Her chest rapidly rises and falls with her erratic breathing, her knees tremble with anticipation, and her eyes… fuck, her eyes are showing me more emotion that I thought was possible with Lex. They are so blue, without a hint of doubt or fear. Just love and a hint of needing.
She loves me and needs me, and is finally letting herself feel it. Emotions are so thick that, when I finally slide into her, a tear runs down her cheek. I wipe it away as I thrust into her, slowly but forcefully.
She’s holding my body as close as she can get me. Her arms are wrapped around my back, legs tight around my hips as she moves into my thrusts.
“I love you, Lex.”
“I love you too,” she whispers as she shatters around me.
Chapter 11
Being with Striker is a constant internal struggle. My heart and body want him with everything I am. My head, on the other hand, says to stay away and not let him in. I wasn’t prepared to see him today. I’ve thought about him every day since I left home. I’ve talked myself out of going to see him so many times, I had to.

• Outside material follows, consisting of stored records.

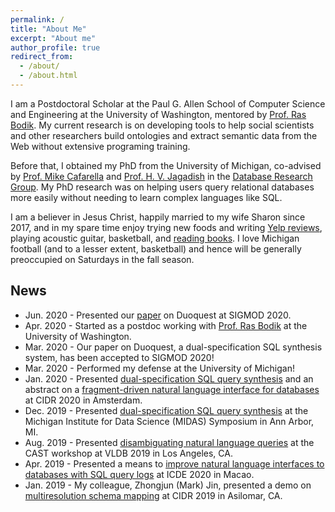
```yaml
---
permalink: /
title: "About Me"
excerpt: "About me"
author_profile: true
redirect_from:
  - /about/
  - /about.html
---
```


I am a Postdoctoral Scholar at the Paul G. Allen School of Computer Science and Engineering at the University of Washington, mentored by [Prof. Ras Bodik](https://homes.cs.washington.edu/~bodik/). My current research is on developing tools to help social scientists and other researchers build ontologies and extract semantic data from the Web without extensive programing training.

Before that, I obtained my PhD from the University of Michigan, co-advised by [Prof. Mike Cafarella](http://web.eecs.umich.edu/~michjc/index.html) and [Prof. H. V. Jagadish](https://web.eecs.umich.edu/~jag/) in the [Database Research Group](http://dbgroup.eecs.umich.edu). My PhD research was on helping users query relational databases more easily without needing to learn complex languages like SQL.

I am a believer in Jesus Christ, happily married to my wife Sharon since 2017, and in my spare time enjoy trying new foods and writing [Yelp reviews](https://www.yelp.com/user_details?userid=NWQyHedzeZUccPY2f5vRBQ), playing acoustic guitar, basketball, and [reading books](https://www.goodreads.com/user/show/19711018-chris-baik). I love Michigan football (and to a lesser extent, basketball) and hence will be generally preoccupied on Saturdays in the fall season.

## News

- Jun. 2020 - Presented our [paper](https://doi.org/10.1145/3318464.3389776) on Duoquest at SIGMOD 2020.
- Apr. 2020 - Started as a postdoc working with [Prof. Ras Bodik](https://homes.cs.washington.edu/~bodik/) at the University of Washington.
- Mar. 2020 - Our paper on Duoquest, a dual-specification SQL synthesis system, has been accepted to SIGMOD 2020!
- Mar. 2020 - Performed my defense at the University of Michigan!
- Jan. 2020 - Presented [dual-specification SQL query synthesis](https://chrisbaik.com/assets/files/duoquest_cidr2020.pdf) and an abstract on a [fragment-driven natural language interface for databases](https://chrisbaik.com/assets/files/fragsql_cidr2020.pdf) at CIDR 2020 in Amsterdam.
- Dec. 2019 - Presented [dual-specification SQL query synthesis](https://chrisbaik.com/assets/files/duoquest_cidr2020.pdf) at the Michigan Institute for Data Science (MIDAS) Symposium in Ann Arbor, MI.
- Aug. 2019 - Presented [disambiguating natural language queries](https://chrisbaik.com/assets/files/litmus_cast2019.pdf) at the CAST workshop at VLDB 2019 in Los Angeles, CA.
- Apr. 2019 - Presented a means to [improve natural language interfaces to databases with SQL query logs](https://ieeexplore.ieee.org/document/8731607) at ICDE 2020 in Macao.
- Jan. 2019 - My colleague, Zhongjun (Mark) Jin, presented a demo on [multiresolution schema mapping](http://cidrdb.org/cidr2019/papers/p9-jin-cidr19.pdf) at CIDR 2019 in Asilomar, CA.
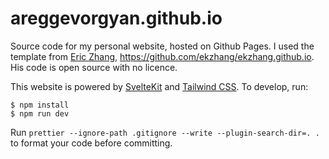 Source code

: # areggevorgyan.github.io

Source code for my personal website, hosted on Github Pages. I used the template
from [Eric Zhang](https://www.ekzhang.com/),
https://github.com/ekzhang/ekzhang.github.io. His code is open source with no
licence.

This website is powered by [SvelteKit](https://kit.svelte.dev/) and
[Tailwind CSS](https://tailwindcss.com/). To develop, run:

```sh-session
$ npm install
$ npm run dev
```

Run `prettier --ignore-path .gitignore --write --plugin-search-dir=. .` to format your code before committing.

If I went to him, I knew I would stay and that would only cause trouble.
I don’t know his current situation with his dad, but that is something that’s been broken for years. My family, they aren’t broken. Not yet anyway. But if I don’t watch myself, they will be.
I hold all the cards in my hands now. The question is, what will I do with them?
I’ve kept this secret so long, can I let it out now?
What if I only tell Striker? Let him know why I left and why I continue to run from him when all I want to do is run to him.
I know I can trust him, but telling him why I left, putting the blame on his father, will only anger him. He could very well march out of here and go straight to him. Who knows what he will do then? He will hurt Ken, that’s for sure. Ken will retaliate in some way, maybe spilling the secret.
I can’t tell him. I can’t trust him. Not with this. This is too important to risk.
Where does that leave me?
Striker moves inside of me, pushing me closer and closer to the brink of my climax. He’s also pushing me to feel the love I have for him, and that he has for me.
It’s easy to ignore those feelings when I’m miles from home, but with him here, it’s impossible. He’s always had a hold on me that I’ve never been able to escape. He’s had me wrapped around his finger since that very first day.